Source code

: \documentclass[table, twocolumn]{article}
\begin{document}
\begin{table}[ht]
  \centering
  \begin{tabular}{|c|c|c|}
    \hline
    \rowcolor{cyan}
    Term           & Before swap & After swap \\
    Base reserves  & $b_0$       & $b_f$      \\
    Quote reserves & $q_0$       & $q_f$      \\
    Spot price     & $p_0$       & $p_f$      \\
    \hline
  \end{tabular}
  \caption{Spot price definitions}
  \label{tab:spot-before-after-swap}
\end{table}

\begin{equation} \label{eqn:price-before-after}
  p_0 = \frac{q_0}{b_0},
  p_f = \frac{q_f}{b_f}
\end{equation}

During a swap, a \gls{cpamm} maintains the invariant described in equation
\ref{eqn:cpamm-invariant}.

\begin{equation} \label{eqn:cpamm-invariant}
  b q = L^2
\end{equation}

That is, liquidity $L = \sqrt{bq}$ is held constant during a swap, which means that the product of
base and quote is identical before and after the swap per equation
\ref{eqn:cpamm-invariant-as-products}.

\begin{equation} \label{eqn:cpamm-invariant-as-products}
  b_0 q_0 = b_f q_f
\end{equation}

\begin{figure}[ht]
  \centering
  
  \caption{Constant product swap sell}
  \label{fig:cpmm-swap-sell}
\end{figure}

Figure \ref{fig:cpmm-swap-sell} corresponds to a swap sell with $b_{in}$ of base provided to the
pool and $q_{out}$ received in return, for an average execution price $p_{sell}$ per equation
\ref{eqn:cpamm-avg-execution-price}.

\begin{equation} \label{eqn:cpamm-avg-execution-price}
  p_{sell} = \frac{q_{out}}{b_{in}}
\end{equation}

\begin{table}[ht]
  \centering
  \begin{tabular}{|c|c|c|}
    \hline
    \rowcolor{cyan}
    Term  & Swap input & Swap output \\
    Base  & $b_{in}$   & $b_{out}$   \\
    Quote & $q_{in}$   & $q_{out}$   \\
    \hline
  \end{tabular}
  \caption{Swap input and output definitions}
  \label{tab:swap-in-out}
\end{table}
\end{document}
.....
### Exercise description
Note every line of the entries in which "definitions" appears, and copy it down.

### Expected answer
  \caption{Spot price definitions}
  \caption{Swap input and output definitions}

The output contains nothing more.